日本大百科全書(ニッポニカ) 「スペシャル301条」の意味・わかりやすい解説
スペシャル301条
すぺしゃるさんびゃくいちじょう
Special 301 Provisions of the 1988 Omnibus Trade Act
アメリカで制定された「1988年包括通商・競争力法」の条項の一つ。知的財産権を侵害している国を特定し、その是正を求める。映画などの著作権、特許、商標など、アメリカ企業の知的財産権を十分に保護していない国に対し、制裁を振りかざしながら保護の強化を求めて交渉する。スーパー301条の知的財産権版といえる。
アメリカ通商代表部(USTR)が、毎年交渉を必要とする「優先交渉国」、厳しい監視が必要な「優先監視国」、一般的な注意を必要とする「監視国」を定め、優先交渉国とは交渉に入る。

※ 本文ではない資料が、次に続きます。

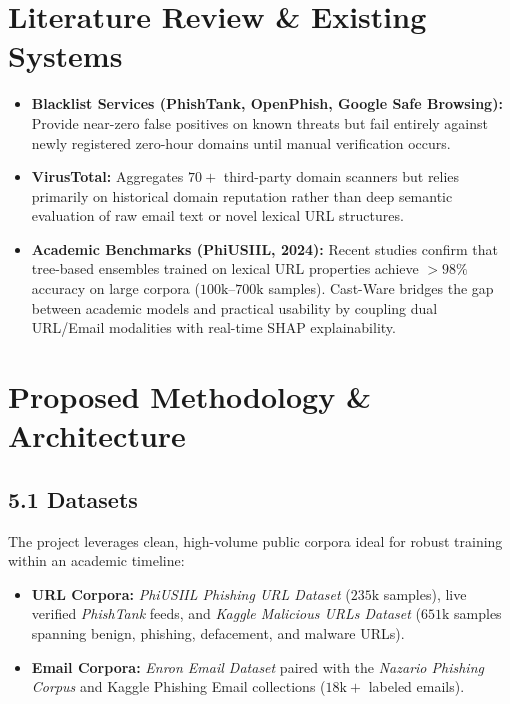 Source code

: \documentclass[10pt, a4paper]{article}
\begin{document}
\section{Literature Review \& Existing Systems}
\begin{itemize}
    \item \textbf{Blacklist Services (PhishTank, OpenPhish, Google Safe Browsing):} Provide near-zero false positives on known threats but fail entirely against newly registered zero-hour domains until manual verification occurs.
    \item \textbf{VirusTotal:} Aggregates $70+$ third-party domain scanners but relies primarily on historical domain reputation rather than deep semantic evaluation of raw email text or novel lexical URL structures.
    \item \textbf{Academic Benchmarks (PhiUSIIL, 2024):} Recent studies confirm that tree-based ensembles trained on lexical URL properties achieve $>98\%$ accuracy on large corpora ($100\text{k}$--$700\text{k}$ samples). Cast-Ware bridges the gap between academic models and practical usability by coupling dual URL/Email modalities with real-time SHAP explainability.
\end{itemize}

\section{Proposed Methodology \& Architecture}
\subsection{5.1 Datasets}
The project leverages clean, high-volume public corpora ideal for robust training within an academic timeline:
\begin{itemize}
    \item \textbf{URL Corpora:} \textit{PhiUSIIL Phishing URL Dataset} ($235\text{k}$ samples), live verified \textit{PhishTank} feeds, and \textit{Kaggle Malicious URLs Dataset} ($651\text{k}$ samples spanning benign, phishing, defacement, and malware URLs).
    \item \textbf{Email Corpora:} \textit{Enron Email Dataset} paired with the \textit{Nazario Phishing Corpus} and Kaggle Phishing Email collections ($18\text{k}+$ labeled emails).
\end{itemize}
\end{document}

この条項が発動された著名な例としては、アメリカが1994年に中国と始めた交渉がある。アメリカ製コンパクトディスク(CD)の海賊版が中国で大量につくられ、東南アジアから遠くはカナダにまで輸出されていることや、コンピュータソフトの複製づくりが横行していることが理由であった。交渉は難航し、95年には双方が制裁措置を発表するまでになったが、中国側の大幅譲歩により制裁措置は発動されることなく決着した。
日本は「優先監視国」や「監視国」に指定されたことはあるが、「交渉優先国」にされたことはない。